Well, since I am running from a fake RAID array, I needed to remember to install "dmraid" (intrepid has this by default now), but in feisty that needed to be activated through the sources.list first, then apt-get updated and then installed. Then perform "dmraid -ay" to get the /dev/mapper devices to work.

It makes no sense to mount a RAID-ed partition directly through /dev/sda2. You should remember that as well :). On the internet, I couldn't see very good pointers, but eventually I decided to finish where the single user mode left off: fsck.
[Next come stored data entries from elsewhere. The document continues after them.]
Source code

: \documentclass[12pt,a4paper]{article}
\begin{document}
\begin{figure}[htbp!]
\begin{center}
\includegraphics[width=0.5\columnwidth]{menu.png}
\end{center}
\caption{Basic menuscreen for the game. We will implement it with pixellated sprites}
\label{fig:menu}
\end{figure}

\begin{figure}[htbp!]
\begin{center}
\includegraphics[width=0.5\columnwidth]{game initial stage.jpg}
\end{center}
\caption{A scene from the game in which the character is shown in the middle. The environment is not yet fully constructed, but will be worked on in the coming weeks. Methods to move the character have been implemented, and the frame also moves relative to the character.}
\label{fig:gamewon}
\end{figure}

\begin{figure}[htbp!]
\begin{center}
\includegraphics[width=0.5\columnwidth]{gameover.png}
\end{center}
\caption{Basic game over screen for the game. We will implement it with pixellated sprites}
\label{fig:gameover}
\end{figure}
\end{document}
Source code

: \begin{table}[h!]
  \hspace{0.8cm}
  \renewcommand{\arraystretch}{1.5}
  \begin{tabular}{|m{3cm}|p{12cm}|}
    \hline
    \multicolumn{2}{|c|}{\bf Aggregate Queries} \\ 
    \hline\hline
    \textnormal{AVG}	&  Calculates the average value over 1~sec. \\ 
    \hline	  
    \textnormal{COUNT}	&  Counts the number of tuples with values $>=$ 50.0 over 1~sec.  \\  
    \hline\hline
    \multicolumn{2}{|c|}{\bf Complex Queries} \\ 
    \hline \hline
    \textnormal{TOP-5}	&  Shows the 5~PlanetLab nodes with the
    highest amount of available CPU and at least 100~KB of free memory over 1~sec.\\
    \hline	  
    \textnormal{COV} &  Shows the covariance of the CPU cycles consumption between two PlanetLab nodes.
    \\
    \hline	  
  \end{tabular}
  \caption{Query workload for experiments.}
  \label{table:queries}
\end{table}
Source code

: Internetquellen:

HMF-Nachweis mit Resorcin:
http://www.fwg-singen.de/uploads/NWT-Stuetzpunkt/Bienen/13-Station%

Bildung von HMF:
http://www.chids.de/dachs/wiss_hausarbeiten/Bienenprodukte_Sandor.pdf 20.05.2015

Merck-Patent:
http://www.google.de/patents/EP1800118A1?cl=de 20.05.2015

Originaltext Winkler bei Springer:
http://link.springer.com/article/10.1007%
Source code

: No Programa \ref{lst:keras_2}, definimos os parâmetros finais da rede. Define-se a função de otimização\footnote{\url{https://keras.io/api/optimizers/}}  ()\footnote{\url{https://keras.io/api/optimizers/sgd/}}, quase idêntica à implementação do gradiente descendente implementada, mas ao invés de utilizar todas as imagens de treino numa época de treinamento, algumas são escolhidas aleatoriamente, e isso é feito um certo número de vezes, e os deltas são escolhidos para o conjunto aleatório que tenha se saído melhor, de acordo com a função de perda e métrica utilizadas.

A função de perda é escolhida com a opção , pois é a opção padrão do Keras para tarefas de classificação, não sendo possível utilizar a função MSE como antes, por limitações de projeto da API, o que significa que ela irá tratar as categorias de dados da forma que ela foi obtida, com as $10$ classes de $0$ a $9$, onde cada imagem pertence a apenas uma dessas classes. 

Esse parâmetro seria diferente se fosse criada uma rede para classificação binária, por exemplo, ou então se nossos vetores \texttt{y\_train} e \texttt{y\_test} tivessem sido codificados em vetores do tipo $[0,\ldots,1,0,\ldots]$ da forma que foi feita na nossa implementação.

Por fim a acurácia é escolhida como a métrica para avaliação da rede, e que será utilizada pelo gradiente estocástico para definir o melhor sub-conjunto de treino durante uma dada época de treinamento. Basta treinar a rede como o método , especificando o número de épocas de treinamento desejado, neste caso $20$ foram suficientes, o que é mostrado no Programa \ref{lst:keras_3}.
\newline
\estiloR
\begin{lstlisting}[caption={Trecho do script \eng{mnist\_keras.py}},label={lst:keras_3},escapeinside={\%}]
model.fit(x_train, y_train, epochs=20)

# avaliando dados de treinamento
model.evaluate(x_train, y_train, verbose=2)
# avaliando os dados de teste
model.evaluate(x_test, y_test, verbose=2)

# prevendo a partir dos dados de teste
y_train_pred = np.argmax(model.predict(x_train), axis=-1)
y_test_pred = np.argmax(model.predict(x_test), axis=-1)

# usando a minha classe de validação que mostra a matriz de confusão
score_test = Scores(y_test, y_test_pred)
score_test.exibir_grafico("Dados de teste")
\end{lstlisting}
root@recife# fsck -y /dev/mapper/isw_xxxxxxxx02

eventually ran the entire file system check and resolved looooads of errors. Mounting this on /mnt/target later did work. I could also sort of boot into the system, but because /etc was gone, it wasn't very helpful :). So the entire system got hosed, but from the Live CD system, I could rescue a couple of important files and put them onto different systems or mail them around. Thus, I didn't lose my university assignments and what have you, but the entire installed system is a loss.

I've now re-installed intrepid from the netboot cd (download from the internet) and that worked in one go. There's a guide on the internet on how to install that for fakeraid systems. It's a lot easier. Grub however still has problems getting things organized, so you should pay heed there. Also, it seems that "update-grub" doesn't work properly when menu.lst does not exist. Actually, it does attempt to ask you if it should be generated, but that doesn't work well. I ended up creating a single file "line" with a "y" in there and then adjusting the /usr/sbin/update-grub script (line 1085).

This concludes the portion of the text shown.